The Chinese authorities are clamping down as grieving relatives, along with activists, press the ruling Communist Party for an accounting of what went wrong in Wuhan, where the coronavirus killed thousands before spreading to the rest of China and the world. And as more voices overseas call for China to compensate the rest of the world for the pandemic, the party has cast its domestic critics as tools being used by foreign forces to undermine it, Vivian Wang, Amy Qin and write for the Times:
The party has long been wary of public grief and the dangers it could pose to its rule. In 2008, after an earthquake in Sichuan Province killed at least 69,000 people, Chinese officials offered hush money to parents whose children died. Following a deadly train crash in the city of Wenzhou in 2011, officials prevented relatives from visiting the site. Each June, the authorities in Beijing silence family members of protesters who were killed in the 1989 crackdown on the Tiananmen Square pro-democracy movement.
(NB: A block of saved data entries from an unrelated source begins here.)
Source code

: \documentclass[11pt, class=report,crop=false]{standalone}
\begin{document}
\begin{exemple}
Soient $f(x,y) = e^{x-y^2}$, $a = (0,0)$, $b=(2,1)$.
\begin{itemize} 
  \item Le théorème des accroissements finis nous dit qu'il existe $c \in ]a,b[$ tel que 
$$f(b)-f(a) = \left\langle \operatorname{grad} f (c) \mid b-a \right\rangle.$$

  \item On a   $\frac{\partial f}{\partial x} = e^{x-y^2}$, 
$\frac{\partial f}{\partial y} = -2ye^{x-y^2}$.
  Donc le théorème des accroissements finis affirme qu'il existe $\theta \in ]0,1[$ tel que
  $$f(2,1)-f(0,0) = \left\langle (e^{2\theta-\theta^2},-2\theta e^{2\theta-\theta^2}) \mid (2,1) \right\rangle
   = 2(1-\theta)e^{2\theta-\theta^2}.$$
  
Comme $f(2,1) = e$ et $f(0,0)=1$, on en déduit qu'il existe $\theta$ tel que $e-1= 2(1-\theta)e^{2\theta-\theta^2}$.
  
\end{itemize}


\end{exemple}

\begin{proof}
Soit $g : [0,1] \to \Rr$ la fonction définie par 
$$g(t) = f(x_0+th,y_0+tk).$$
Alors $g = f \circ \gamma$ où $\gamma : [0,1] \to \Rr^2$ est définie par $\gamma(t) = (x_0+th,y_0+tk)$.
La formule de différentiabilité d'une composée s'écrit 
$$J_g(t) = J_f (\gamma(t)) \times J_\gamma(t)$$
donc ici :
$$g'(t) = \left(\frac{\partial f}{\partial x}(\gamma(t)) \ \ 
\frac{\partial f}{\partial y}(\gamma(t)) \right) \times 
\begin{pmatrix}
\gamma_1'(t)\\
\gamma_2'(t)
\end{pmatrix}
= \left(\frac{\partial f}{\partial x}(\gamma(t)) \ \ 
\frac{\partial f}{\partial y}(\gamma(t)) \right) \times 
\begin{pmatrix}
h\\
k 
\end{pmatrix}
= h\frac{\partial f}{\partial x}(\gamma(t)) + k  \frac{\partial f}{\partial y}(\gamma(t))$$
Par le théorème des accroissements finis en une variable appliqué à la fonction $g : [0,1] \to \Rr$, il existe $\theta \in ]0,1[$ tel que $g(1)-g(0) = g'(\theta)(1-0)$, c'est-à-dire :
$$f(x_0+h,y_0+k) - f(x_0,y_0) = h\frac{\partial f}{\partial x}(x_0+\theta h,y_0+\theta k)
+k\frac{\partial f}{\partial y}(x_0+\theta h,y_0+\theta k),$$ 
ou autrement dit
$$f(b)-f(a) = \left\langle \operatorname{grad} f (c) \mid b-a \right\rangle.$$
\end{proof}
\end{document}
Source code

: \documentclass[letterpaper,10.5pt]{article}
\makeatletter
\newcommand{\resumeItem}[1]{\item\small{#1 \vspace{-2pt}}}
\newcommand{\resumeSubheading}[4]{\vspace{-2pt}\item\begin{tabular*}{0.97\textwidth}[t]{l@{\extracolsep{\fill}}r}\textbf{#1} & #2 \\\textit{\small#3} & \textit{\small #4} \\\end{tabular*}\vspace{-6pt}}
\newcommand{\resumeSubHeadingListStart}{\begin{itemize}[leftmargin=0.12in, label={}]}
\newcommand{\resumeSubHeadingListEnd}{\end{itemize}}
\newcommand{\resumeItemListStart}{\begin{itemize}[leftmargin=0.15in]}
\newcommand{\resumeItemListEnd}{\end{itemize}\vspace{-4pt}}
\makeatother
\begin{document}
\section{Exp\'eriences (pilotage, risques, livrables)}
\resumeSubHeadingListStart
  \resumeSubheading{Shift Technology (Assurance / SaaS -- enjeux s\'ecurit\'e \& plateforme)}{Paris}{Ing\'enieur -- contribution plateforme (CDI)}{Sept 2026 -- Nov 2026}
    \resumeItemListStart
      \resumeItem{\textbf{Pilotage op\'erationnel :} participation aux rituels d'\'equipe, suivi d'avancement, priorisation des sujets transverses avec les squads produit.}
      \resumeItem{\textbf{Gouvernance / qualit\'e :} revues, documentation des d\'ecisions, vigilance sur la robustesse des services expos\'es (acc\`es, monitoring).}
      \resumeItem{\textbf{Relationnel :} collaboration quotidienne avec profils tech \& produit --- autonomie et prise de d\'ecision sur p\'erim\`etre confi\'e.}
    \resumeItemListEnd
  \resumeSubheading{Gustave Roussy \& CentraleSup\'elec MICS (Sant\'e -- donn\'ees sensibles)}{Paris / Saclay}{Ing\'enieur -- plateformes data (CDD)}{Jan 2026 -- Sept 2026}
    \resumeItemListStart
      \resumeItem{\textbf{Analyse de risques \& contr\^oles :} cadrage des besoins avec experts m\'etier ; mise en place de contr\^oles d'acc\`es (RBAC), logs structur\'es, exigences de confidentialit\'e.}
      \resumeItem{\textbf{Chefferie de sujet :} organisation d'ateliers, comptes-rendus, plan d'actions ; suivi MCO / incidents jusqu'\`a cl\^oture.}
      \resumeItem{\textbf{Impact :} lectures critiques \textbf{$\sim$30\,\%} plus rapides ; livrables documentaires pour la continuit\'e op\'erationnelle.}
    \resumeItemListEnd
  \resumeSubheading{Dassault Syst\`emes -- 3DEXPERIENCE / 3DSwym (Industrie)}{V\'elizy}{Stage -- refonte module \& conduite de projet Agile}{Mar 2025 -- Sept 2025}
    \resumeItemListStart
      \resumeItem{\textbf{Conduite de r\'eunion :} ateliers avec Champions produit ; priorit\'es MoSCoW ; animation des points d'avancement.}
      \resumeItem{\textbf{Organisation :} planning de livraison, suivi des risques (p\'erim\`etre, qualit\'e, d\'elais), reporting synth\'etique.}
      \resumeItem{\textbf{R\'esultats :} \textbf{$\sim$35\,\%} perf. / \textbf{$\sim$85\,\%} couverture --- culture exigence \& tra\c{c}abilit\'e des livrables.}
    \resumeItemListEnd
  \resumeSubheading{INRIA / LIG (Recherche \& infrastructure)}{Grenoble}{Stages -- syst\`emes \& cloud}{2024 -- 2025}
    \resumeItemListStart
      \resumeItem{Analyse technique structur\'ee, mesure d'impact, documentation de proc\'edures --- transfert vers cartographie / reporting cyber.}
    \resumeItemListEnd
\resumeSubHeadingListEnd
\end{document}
Such civic-minded citizens who commit small acts of bravery are the heirs of China’s celebrated May Fourth movement, according to Deputy National Security Advisor Matt Pottinger (above). Dr. Li Wenliang was such a person. Dr. Li wasn’t a demagogue in search of a new ideology that might save China. His small act of bravery, in late December, was to pass along a warning via WeChat to his former medical school classmates that patients afflicted by a dangerous new virus were turning up in Wuhan hospitals, he told the Miller Center at the University of Virginia.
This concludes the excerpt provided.